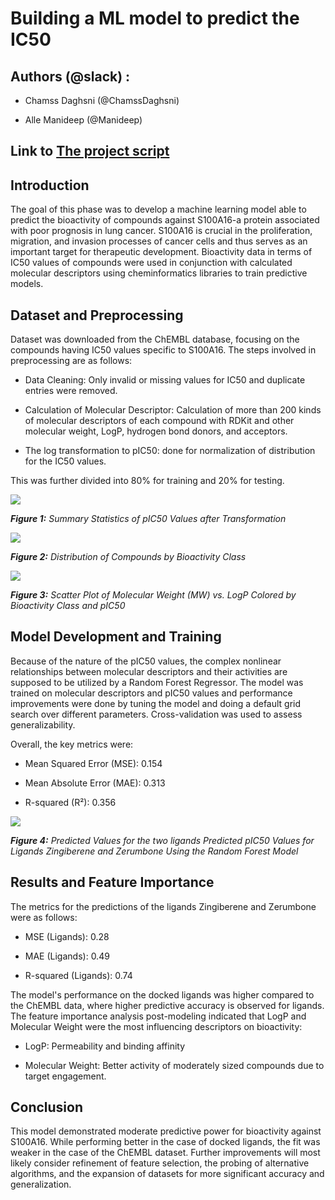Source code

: <!--StartFragment-->

# Building a ML model to predict the IC50

## Authors (@slack) :

- Chamss Daghsni (@ChamssDaghsni)

- Alle Manideep (@Manideep) 

## Link to [The project script](https://github.com/chams-github/hackbio-cancer-internship/blob/main/Stage_3/Phase%202%20Script/phase2%20script.ipynb) 

## Introduction

The goal of this phase was to develop a machine learning model able to predict the bioactivity of compounds against S100A16-a protein associated with poor prognosis in lung cancer. S100A16 is crucial in the proliferation, migration, and invasion processes of cancer cells and thus serves as an important target for therapeutic development. Bioactivity data in terms of IC50 values of compounds were used in conjunction with calculated molecular descriptors using cheminformatics libraries to train predictive models.

## Dataset and Preprocessing

Dataset was downloaded from the ChEMBL database, focusing on the compounds having IC50 values specific to S100A16. The steps involved in preprocessing are as follows:

- Data Cleaning: Only invalid or missing values for IC50 and duplicate entries were removed.

- Calculation of Molecular Descriptor: Calculation of more than 200 kinds of molecular descriptors of each compound with RDKit and other molecular weight, LogP, hydrogen bond donors, and acceptors.

- The log transformation to pIC50: done for normalization of distribution for the IC50 values.

This was further divided into 80% for training and 20% for testing.

![](https://lh7-rt.googleusercontent.com/docsz/AD_4nXdoPdDkyQnJyVR08IBhUjYeOUVcLQtXnhp8_-012fCyVTgPfkDqWYNLXlKwSFmVd3CkNcBDZCzq9mtbCweGYLVrpFdJqqTkPae4QOh5Otf-Bw-ZF262KTxEUNZdmVNCBqwIou_9x0H92X2sIVT_4rsMjNZZ?key=nH1WlKwfNEqCTNX4I8rkhg)

**_Figure 1:_** _Summary Statistics of pIC50 Values after Transformation_

__![](https://lh7-rt.googleusercontent.com/docsz/AD_4nXeyqJviSX29RzNuI5lJT7_3yF0MPD3hu2FHxWxRW39c8MdTIdbEASQaS0M0N6NDknKGFmmWwlfFcfqGXGLOvFAsSn2Y3s6wyovkVCUE9xDY13sgoFg0OjETGQiyZl2h60xrf68GVFhhIW98D_bO8YwPbm-8?key=nH1WlKwfNEqCTNX4I8rkhg)__

**_Figure 2:_** _Distribution of Compounds by Bioactivity Class_

__![](https://lh7-rt.googleusercontent.com/docsz/AD_4nXdZOtQrbnFZZAqW_yc-KXbLwM-OaQL4CpHK6rvYbIM-CH1CckxJmNx0tu75GN-529z1IJqxScLBdfHdtZfvjMW-JzhDcXAmK7TJxRm7gxkTUzHfIaRwE3Be4QUCMzdzHUVxdOnDC6udw22Wy5auxrflyGor?key=nH1WlKwfNEqCTNX4I8rkhg)__

**_Figure 3:_** _Scatter Plot of Molecular Weight (MW) vs. LogP Colored by Bioactivity Class and pIC50_ 

## Model Development and Training

Because of the nature of the pIC50 values, the complex nonlinear relationships between molecular descriptors and their activities are supposed to be utilized by a Random Forest Regressor. The model was trained on molecular descriptors and pIC50 values and performance improvements were done by tuning the model and doing a default grid search over different parameters. Cross-validation was used to assess generalizability.

Overall, the key metrics were:

- Mean Squared Error (MSE): 0.154

- Mean Absolute Error (MAE): 0.313

- R-squared (R²): 0.356

![](https://lh7-rt.googleusercontent.com/docsz/AD_4nXf2oBoiomkqjX2qaYgWyPM8BfSUtWo-vvLwyonzeTsUeH5IZHb7nfpjHFJ9SfycybBo0A6XleGMGGs6phnjrq3xaWKIhKRkgOIPaFCs13WYWJUFl1MzrfOeBUBFASHrzjzjAJTkFaFusw8UB7PqmZHivxo?key=nH1WlKwfNEqCTNX4I8rkhg)

**_Figure 4:_** _Predicted Values for the two ligands Predicted pIC50 Values for Ligands Zingiberene and Zerumbone Using the Random Forest Model_

## Results and Feature Importance

The metrics for the predictions of the ligands Zingiberene and Zerumbone were as follows:

- MSE (Ligands): 0.28

- MAE (Ligands): 0.49

- R-squared (Ligands): 0.74

The model's performance on the docked ligands was higher compared to the ChEMBL data, where higher predictive accuracy is observed for ligands. The feature importance analysis post-modeling indicated that LogP and Molecular Weight were the most influencing descriptors on bioactivity:

- LogP: Permeability and binding affinity

- Molecular Weight: Better activity of moderately sized compounds due to target engagement.

## Conclusion

This model demonstrated moderate predictive power for bioactivity against S100A16. While performing better in the case of docked ligands, the fit was weaker in the case of the ChEMBL dataset. Further improvements will most likely consider refinement of feature selection, the probing of alternative algorithms, and the expansion of datasets for more significant accuracy and generalization.

<!--EndFragment-->


<!--EndFragment-->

-------------------------

→ **Try it**:
The pictures alone are to be left out when the data above is copied; all else must match exactly.

→ **Exercise result**:
Source code

: <!--StartFragment-->

# Building a ML model to predict the IC50

## Authors (@slack) :

- Chamss Daghsni (@ChamssDaghsni)

- Alle Manideep (@Manideep) 

## Link to [The project script](https://github.com/chams-github/hackbio-cancer-internship/blob/main/Stage_3/Phase%202%20Script/phase2%20script.ipynb) 

## Introduction

The goal of this phase was to develop a machine learning model able to predict the bioactivity of compounds against S100A16-a protein associated with poor prognosis in lung cancer. S100A16 is crucial in the proliferation, migration, and invasion processes of cancer cells and thus serves as an important target for therapeutic development. Bioactivity data in terms of IC50 values of compounds were used in conjunction with calculated molecular descriptors using cheminformatics libraries to train predictive models.

## Dataset and Preprocessing

Dataset was downloaded from the ChEMBL database, focusing on the compounds having IC50 values specific to S100A16. The steps involved in preprocessing are as follows:

- Data Cleaning: Only invalid or missing values for IC50 and duplicate entries were removed.

- Calculation of Molecular Descriptor: Calculation of more than 200 kinds of molecular descriptors of each compound with RDKit and other molecular weight, LogP, hydrogen bond donors, and acceptors.

- The log transformation to pIC50: done for normalization of distribution for the IC50 values.

This was further divided into 80% for training and 20% for testing.

![](https://lh7-rt.googleusercontent.com/docsz/AD_4nXdoPdDkyQnJyVR08IBhUjYeOUVcLQtXnhp8_-012fCyVTgPfkDqWYNLXlKwSFmVd3CkNcBDZCzq9mtbCweGYLVrpFdJqqTkPae4QOh5Otf-Bw-ZF262KTxEUNZdmVNCBqwIou_9x0H92X2sIVT_4rsMjNZZ?key=nH1WlKwfNEqCTNX4I8rkhg)

**_Figure 1:_** _Summary Statistics of pIC50 Values after Transformation_

__![](https://lh7-rt.googleusercontent.com/docsz/AD_4nXeyqJviSX29RzNuI5lJT7_3yF0MPD3hu2FHxWxRW39c8MdTIdbEASQaS0M0N6NDknKGFmmWwlfFcfqGXGLOvFAsSn2Y3s6wyovkVCUE9xDY13sgoFg0OjETGQiyZl2h60xrf68GVFhhIW98D_bO8YwPbm-8?key=nH1WlKwfNEqCTNX4I8rkhg)__

**_Figure 2:_** _Distribution of Compounds by Bioactivity Class_

__![](https://lh7-rt.googleusercontent.com/docsz/AD_4nXdZOtQrbnFZZAqW_yc-KXbLwM-OaQL4CpHK6rvYbIM-CH1CckxJmNx0tu75GN-529z1IJqxScLBdfHdtZfvjMW-JzhDcXAmK7TJxRm7gxkTUzHfIaRwE3Be4QUCMzdzHUVxdOnDC6udw22Wy5auxrflyGor?key=nH1WlKwfNEqCTNX4I8rkhg)__

**_Figure 3:_** _Scatter Plot of Molecular Weight (MW) vs. LogP Colored by Bioactivity Class and pIC50_ 

## Model Development and Training

Because of the nature of the pIC50 values, the complex nonlinear relationships between molecular descriptors and their activities are supposed to be utilized by a Random Forest Regressor. The model was trained on molecular descriptors and pIC50 values and performance improvements were done by tuning the model and doing a default grid search over different parameters. Cross-validation was used to assess generalizability.

Overall, the key metrics were:

- Mean Squared Error (MSE): 0.154

- Mean Absolute Error (MAE): 0.313

- R-squared (R²): 0.356

![](https://lh7-rt.googleusercontent.com/docsz/AD_4nXf2oBoiomkqjX2qaYgWyPM8BfSUtWo-vvLwyonzeTsUeH5IZHb7nfpjHFJ9SfycybBo0A6XleGMGGs6phnjrq3xaWKIhKRkgOIPaFCs13WYWJUFl1MzrfOeBUBFASHrzjzjAJTkFaFusw8UB7PqmZHivxo?key=nH1WlKwfNEqCTNX4I8rkhg)

**_Figure 4:_** _Predicted Values for the two ligands Predicted pIC50 Values for Ligands Zingiberene and Zerumbone Using the Random Forest Model_

## Results and Feature Importance

The metrics for the predictions of the ligands Zingiberene and Zerumbone were as follows:

- MSE (Ligands): 0.28

- MAE (Ligands): 0.49

- R-squared (Ligands): 0.74

The model's performance on the docked ligands was higher compared to the ChEMBL data, where higher predictive accuracy is observed for ligands. The feature importance analysis post-modeling indicated that LogP and Molecular Weight were the most influencing descriptors on bioactivity:

- LogP: Permeability and binding affinity

- Molecular Weight: Better activity of moderately sized compounds due to target engagement.

## Conclusion

This model demonstrated moderate predictive power for bioactivity against S100A16. While performing better in the case of docked ligands, the fit was weaker in the case of the ChEMBL dataset. Further improvements will most likely consider refinement of feature selection, the probing of alternative algorithms, and the expansion of datasets for more significant accuracy and generalization.

<!--EndFragment-->


<!--EndFragment-->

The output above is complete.